To estimate the mineralogical species that stabilize the arsenic in residues, a SEM/EDS analysis was performed. Figure 7 shows the SEM micrography of the leaching residue (×1000), and a particle (×5500). Most of the particles have associated elements such as silicon, oxygen, sulfur, and calcium; these elements are present in gypsum, quartz, and albite. These species were detected in an XRD analysis (Figure 6). On the other hand, the analysis of the particle marked with a circle using a mapping SEM/EDS (Figure 7) shows high iron, arsenic, and oxygen. These elements are present in mineralogical species such as scorodite and ferrous arsenates, which are stable species for arsenic in residues [25,54]. Leaching working conditions (principally low temperatures) are not favorable to scorodite formation, the presence of this compound being discarded. The formation of ferric arsenate is more probable at ambient conditions. Ferric arsenate is a scorodite precursor, and at high temperatures, the transformation is promoted. Notwithstanding this, ferric arsenate has a low arsenic stabilization capability compared with scorodite, and it can overcome toxicity tests. The arsenic stabilization mechanism was described in detail by Min et al. [28].

4. Conclusions

The current findings support the relevance of weak acid incorporation into the copper ore curing and leaching stages:

The curing test showed a neutral effect of the weak acid on the water replacement. The best result was 65% of water replacement, with 62% of copper dissolution.
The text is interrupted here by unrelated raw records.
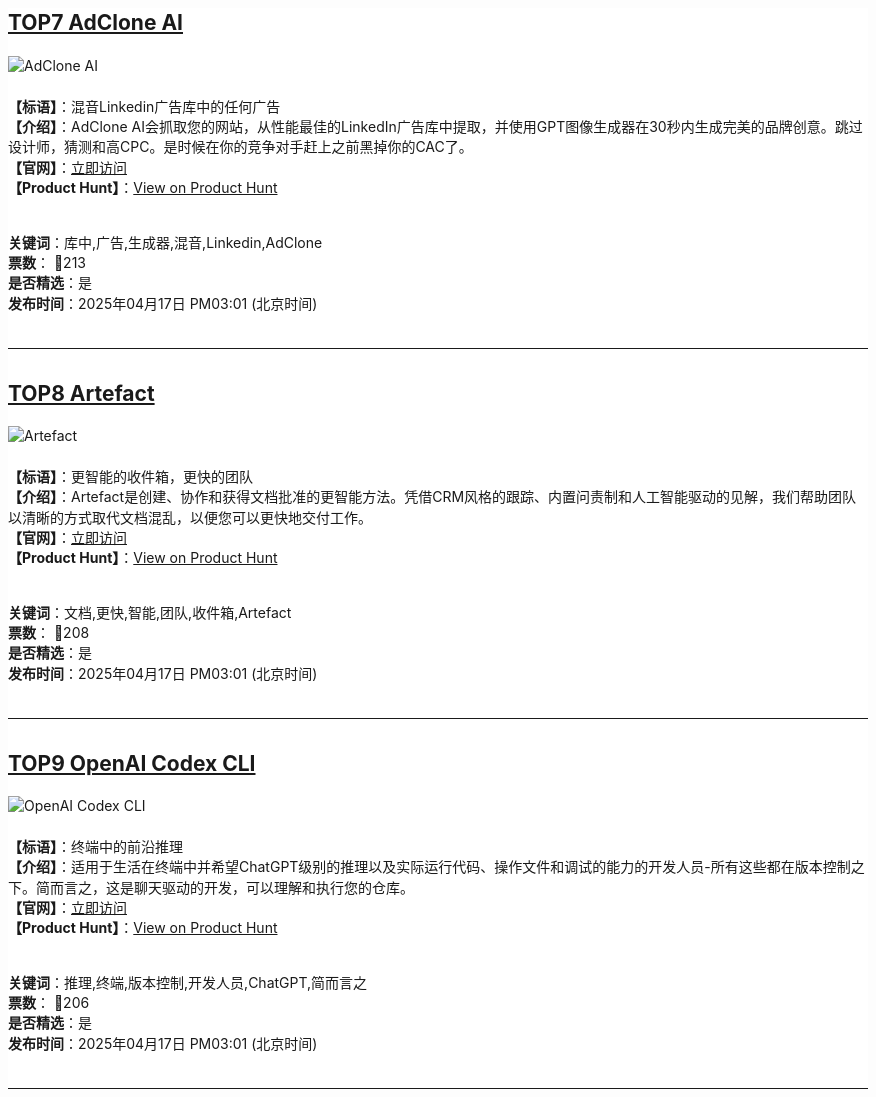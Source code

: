 
## [TOP7    AdClone AI](https://www.producthunt.com/posts/adclone-ai)
![AdClone AI](https://ph-files.imgix.net/8e2e29d6-c9e4-4d84-8bf9-455f42c134ad.png?auto=format&fit=crop&frame=1&h=512&w=1024)<br /><br />
**【标语】**：混音Linkedin广告库中的任何广告<br />
**【介绍】**：AdClone AI会抓取您的网站，从性能最佳的LinkedIn广告库中提取，并使用GPT图像生成器在30秒内生成完美的品牌创意。跳过设计师，猜测和高CPC。是时候在你的竞争对手赶上之前黑掉你的CAC了。<br />
**【官网】**：[立即访问](https://www.producthunt.com/r/I2XKNT5JSHLF45)<br />
**【Product Hunt】**：[View on Product Hunt](https://www.producthunt.com/posts/adclone-ai)<br /><br />

**关键词**：库中,广告,生成器,混音,Linkedin,AdClone<br />
**票数**： 🔺213<br />
**是否精选**：是<br />
**发布时间**：2025年04月17日 PM03:01 (北京时间)<br /><br />

---

## [TOP8    Artefact](https://www.producthunt.com/posts/artefact)
![Artefact](https://ph-files.imgix.net/091cad31-525e-4067-85f9-94d45934d2b4.png?auto=format&fit=crop&frame=1&h=512&w=1024)<br /><br />
**【标语】**：更智能的收件箱，更快的团队<br />
**【介绍】**：Artefact是创建、协作和获得文档批准的更智能方法。凭借CRM风格的跟踪、内置问责制和人工智能驱动的见解，我们帮助团队以清晰的方式取代文档混乱，以便您可以更快地交付工作。<br />
**【官网】**：[立即访问](https://www.producthunt.com/r/GONFOEZP4STVAJ)<br />
**【Product Hunt】**：[View on Product Hunt](https://www.producthunt.com/posts/artefact)<br /><br />

**关键词**：文档,更快,智能,团队,收件箱,Artefact<br />
**票数**： 🔺208<br />
**是否精选**：是<br />
**发布时间**：2025年04月17日 PM03:01 (北京时间)<br /><br />

---

## [TOP9    OpenAI Codex CLI](https://www.producthunt.com/posts/openai-codex-cli)
![OpenAI Codex CLI](https://ph-files.imgix.net/b50e210a-330c-465b-b580-f49c5127e1b4.octet-stream?auto=format&fit=crop&frame=1&h=512&w=1024)<br /><br />
**【标语】**：终端中的前沿推理<br />
**【介绍】**：适用于生活在终端中并希望ChatGPT级别的推理以及实际运行代码、操作文件和调试的能力的开发人员-所有这些都在版本控制之下。简而言之，这是聊天驱动的开发，可以理解和执行您的仓库。<br />
**【官网】**：[立即访问](https://www.producthunt.com/r/WRBCSCCHUENMGP)<br />
**【Product Hunt】**：[View on Product Hunt](https://www.producthunt.com/posts/openai-codex-cli)<br /><br />

**关键词**：推理,终端,版本控制,开发人员,ChatGPT,简而言之<br />
**票数**： 🔺206<br />
**是否精选**：是<br />
**发布时间**：2025年04月17日 PM03:01 (北京时间)<br /><br />

---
The leaching test showed a positive effect of weak acid on water replacement. The result was slight in terms of copper recovery, but it was very important in terms of the water and sulfuric acid reduction.

Weak acid did not produce problems for solid residues in terms of toxic element disposal, owing to the TCLP and SPLP tests being positive.

Finally, the weak acid was a great option for incorporation into copper hydrometallurgy due to its reduced freshwater and sulfuric acid consumptions.